The disaster showed many characteristics of the Jim Crow era, too. Workers’ camps were segregated. Three-quarters of the workers were African American, and they were assigned the dirtiest and deadliest work. They received lower wages than their white counterparts and faced armed “shack rousters” who policed the camps and worksite for the contractor. Black workers were also paid in scrip, making them beholden to the company store, while white workers got cash. The miners were also denied protective gear and breathing apparatuses, though company engineers used them.
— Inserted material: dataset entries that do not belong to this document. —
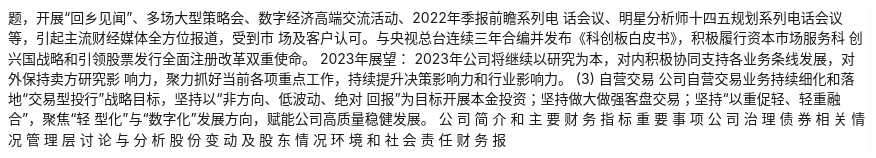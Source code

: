 题，开展“回乡见闻”、多场大型策略会、数字经济高端交流活动、2022年季报前瞻系列电
话会议、明星分析师十四五规划系列电话会议等，引起主流财经媒体全方位报道，受到市
场及客户认可。与央视总台连续三年合编并发布《科创板白皮书》，积极履行资本市场服务科
创兴国战略和引领股票发行全面注册改革双重使命。
2023年展望：
2023年公司将继续以研究为本，对内积极协同支持各业务条线发展，对外保持卖方研究影
响力，聚力抓好当前各项重点工作，持续提升决策影响力和行业影响力。
(3)
自营交易
公司自营交易业务持续细化和落地“交易型投行”战略目标，坚持以“非方向、低波动、绝对
回报”为目标开展本金投资；坚持做大做强客盘交易；坚持“以重促轻、轻重融合”，聚焦“轻
型化”与“数字化”发展方向，赋能公司高质量稳健发展。
公
司
简
介
和
主
要
财
务
指
标
重
要
事
项
公
司
治
理
债
券
相
关
情
况
管
理
层
讨
论
与
分
析
股
份
变
动
及
股
东
情
况
环
境
和
社
会
责
任
财
务
报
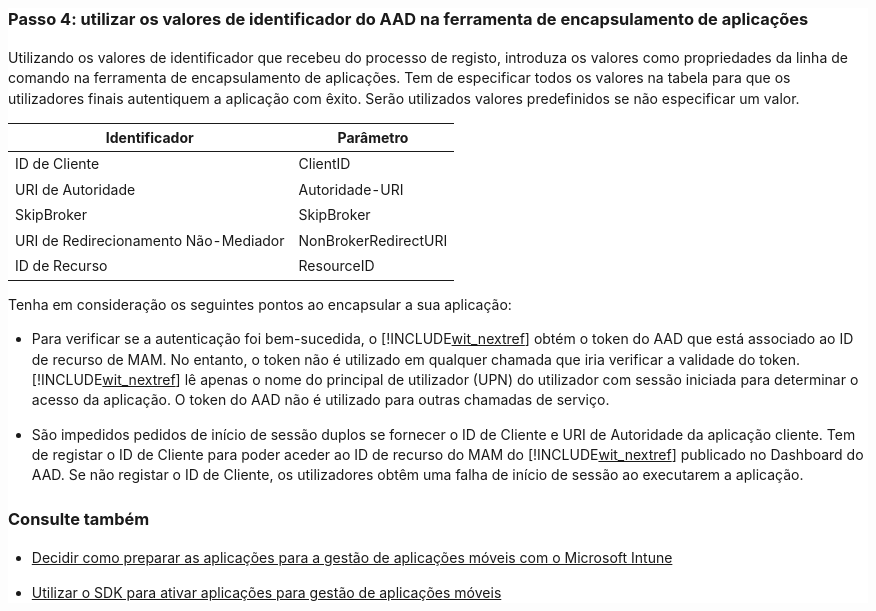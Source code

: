 ### Passo 4: utilizar os valores de identificador do AAD na ferramenta de encapsulamento de aplicações
Utilizando os valores de identificador que recebeu do processo de registo, introduza os valores como propriedades da linha de comando na ferramenta de encapsulamento de aplicações. Tem de especificar todos os valores na tabela para que os utilizadores finais autentiquem a aplicação com êxito. Serão utilizados valores predefinidos se não especificar um valor.

|Identificador|Parâmetro|
|--------------|-------------|
|ID de Cliente|ClientID|
|URI de Autoridade|Autoridade-URI|
|SkipBroker|SkipBroker|
|URI de Redirecionamento Não-Mediador|NonBrokerRedirectURI|
|ID de Recurso|ResourceID|
Tenha em consideração os seguintes pontos ao encapsular a sua aplicação:

-   Para verificar se a autenticação foi bem-sucedida, o [!INCLUDE[wit_nextref](../includes/wit_nextref_md.md)] obtém o token do AAD que está associado ao ID de recurso de MAM. No entanto, o token não é utilizado em qualquer chamada que iria verificar a validade do token. [!INCLUDE[wit_nextref](../includes/wit_nextref_md.md)] lê apenas o nome do principal de utilizador (UPN) do utilizador com sessão iniciada para determinar o acesso da aplicação. O token do AAD não é utilizado para outras chamadas de serviço.

-   São impedidos pedidos de início de sessão duplos se fornecer o ID de Cliente e URI de Autoridade da aplicação cliente. Tem de registar o ID de Cliente para poder aceder ao ID de recurso do MAM do [!INCLUDE[wit_nextref](../includes/wit_nextref_md.md)] publicado no Dashboard do AAD. Se não registar o ID de Cliente, os utilizadores obtêm uma falha de início de sessão ao executarem a aplicação.


### Consulte também
- [Decidir como preparar as aplicações para a gestão de aplicações móveis com o Microsoft Intune](decide-how-to-prepare-apps-for-mobile-application-management-with-microsoft-intune.md)

- [Utilizar o SDK para ativar aplicações para gestão de aplicações móveis](use-the-sdk-to-enable-apps-for-mobile-application-management.md)






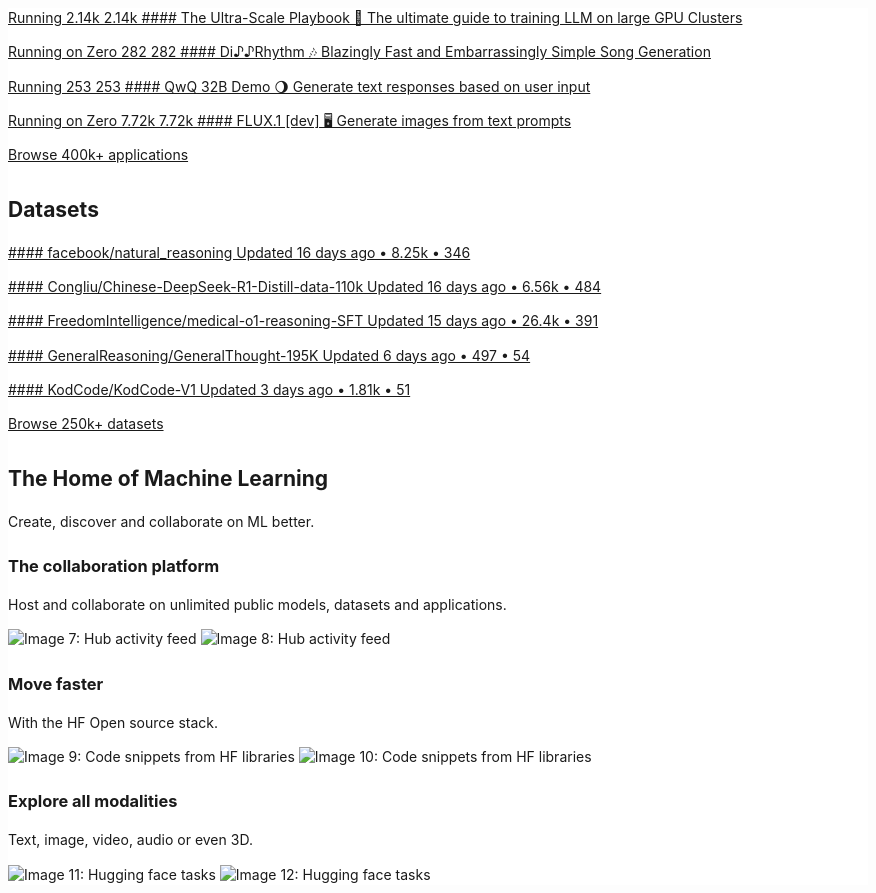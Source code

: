 [Running 2.14k 2.14k #### The Ultra-Scale Playbook 🌌 The ultimate guide to training LLM on large GPU Clusters](https://huggingface.co/spaces/nanotron/ultrascale-playbook)

[Running on Zero 282 282 #### Di♪♪Rhythm 🎶 Blazingly Fast and Embarrassingly Simple Song Generation](https://huggingface.co/spaces/ASLP-lab/DiffRhythm)

[Running 253 253 #### QwQ 32B Demo 🌖 Generate text responses based on user input](https://huggingface.co/spaces/Qwen/QwQ-32B-Demo)

[Running on Zero 7.72k 7.72k #### FLUX.1 \[dev\] 🖥 Generate images from text prompts](https://huggingface.co/spaces/black-forest-labs/FLUX.1-dev)

[Browse 400k+ applications](https://huggingface.co/spaces)

Datasets
--------

[#### facebook/natural\_reasoning Updated 16 days ago • 8.25k • 346](https://huggingface.co/datasets/facebook/natural_reasoning)

[#### Congliu/Chinese-DeepSeek-R1-Distill-data-110k Updated 16 days ago • 6.56k • 484](https://huggingface.co/datasets/Congliu/Chinese-DeepSeek-R1-Distill-data-110k)

[#### FreedomIntelligence/medical-o1-reasoning-SFT Updated 15 days ago • 26.4k • 391](https://huggingface.co/datasets/FreedomIntelligence/medical-o1-reasoning-SFT)

[#### GeneralReasoning/GeneralThought-195K Updated 6 days ago • 497 • 54](https://huggingface.co/datasets/GeneralReasoning/GeneralThought-195K)

[#### KodCode/KodCode-V1 Updated 3 days ago • 1.81k • 51](https://huggingface.co/datasets/KodCode/KodCode-V1)

[Browse 250k+ datasets](https://huggingface.co/datasets)

The Home of Machine Learning
----------------------------

Create, discover and collaborate on ML better.

### The collaboration platform

Host and collaborate on unlimited public models, datasets and applications.

![Image 7: Hub activity feed](https://huggingface.co/front/assets/homepage/activity.svg) ![Image 8: Hub activity feed](https://huggingface.co/front/assets/homepage/activity-dark.svg)

### Move faster

With the HF Open source stack.

![Image 9: Code snippets from HF libraries](https://huggingface.co/front/assets/homepage/snippets.svg) ![Image 10: Code snippets from HF libraries](https://huggingface.co/front/assets/homepage/snippets-dark.svg)

### Explore all modalities

Text, image, video, audio or even 3D.

![Image 11: Hugging face tasks ](https://huggingface.co/front/assets/homepage/modalities.svg) ![Image 12: Hugging face tasks ](https://huggingface.co/front/assets/homepage/modalities-dark.svg)
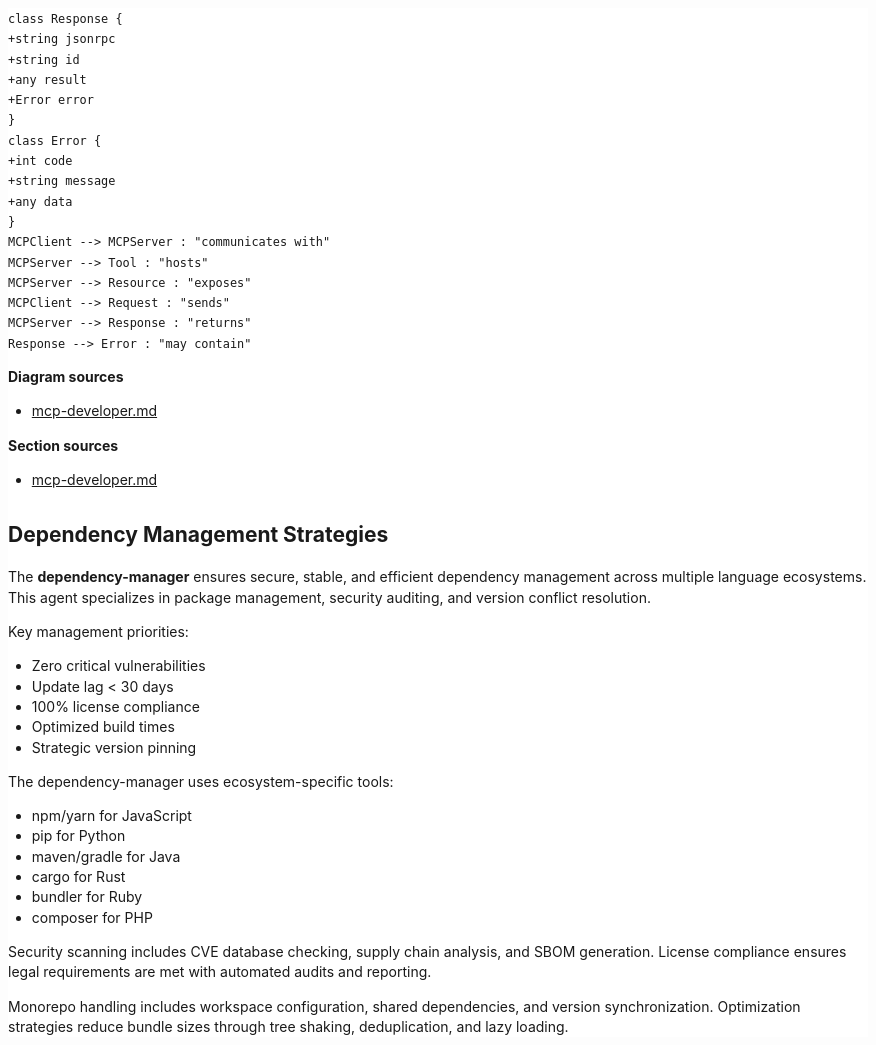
 ```mermaid
class Response {
+string jsonrpc
+string id
+any result
+Error error
}
class Error {
+int code
+string message
+any data
}
MCPClient --> MCPServer : "communicates with"
MCPServer --> Tool : "hosts"
MCPServer --> Resource : "exposes"
MCPClient --> Request : "sends"
MCPServer --> Response : "returns"
Response --> Error : "may contain"
```

**Diagram sources**
- [mcp-developer.md](file://mcp-developer.md#L1-L284)

**Section sources**
- [mcp-developer.md](file://mcp-developer.md#L1-L284)

## Dependency Management Strategies

The **dependency-manager** ensures secure, stable, and efficient dependency management across multiple language ecosystems. This agent specializes in package management, security auditing, and version conflict resolution.

Key management priorities:
- Zero critical vulnerabilities
- Update lag < 30 days
- 100% license compliance
- Optimized build times
- Strategic version pinning

The dependency-manager uses ecosystem-specific tools:
- npm/yarn for JavaScript
- pip for Python
- maven/gradle for Java
- cargo for Rust
- bundler for Ruby
- composer for PHP

Security scanning includes CVE database checking, supply chain analysis, and SBOM generation. License compliance ensures legal requirements are met with automated audits and reporting.

Monorepo handling includes workspace configuration, shared dependencies, and version synchronization. Optimization strategies reduce bundle sizes through tree shaking, deduplication, and lazy loading.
Initially, only the radical press carried the story, but eventually Hawks Nest/Gauley Bridge became a national cause, drawing in the U.S. Congress and the court system. The disaster was the subject of years of hearings and legal proceedings, including over 300 lawsuits. “The total amount of damages represented just over one percent of the project cost,” note Crandall and Crandall.

The disaster seems little remembered today, even though novels were written about it and documentaries made. A poem by Muriel Rukeyser called “The Book of the Dead,” which incorporates oral histories and Congressional Record excerpts as well as her own on-the-spot research, is now considered an American epic.

Crandall and Crandall wonder if a similar event could occur today. They conclude, “while the occurrence of another disaster involving human error and a massive loss of life may, at first, seem seem remote, it is still, nonetheless, possible.”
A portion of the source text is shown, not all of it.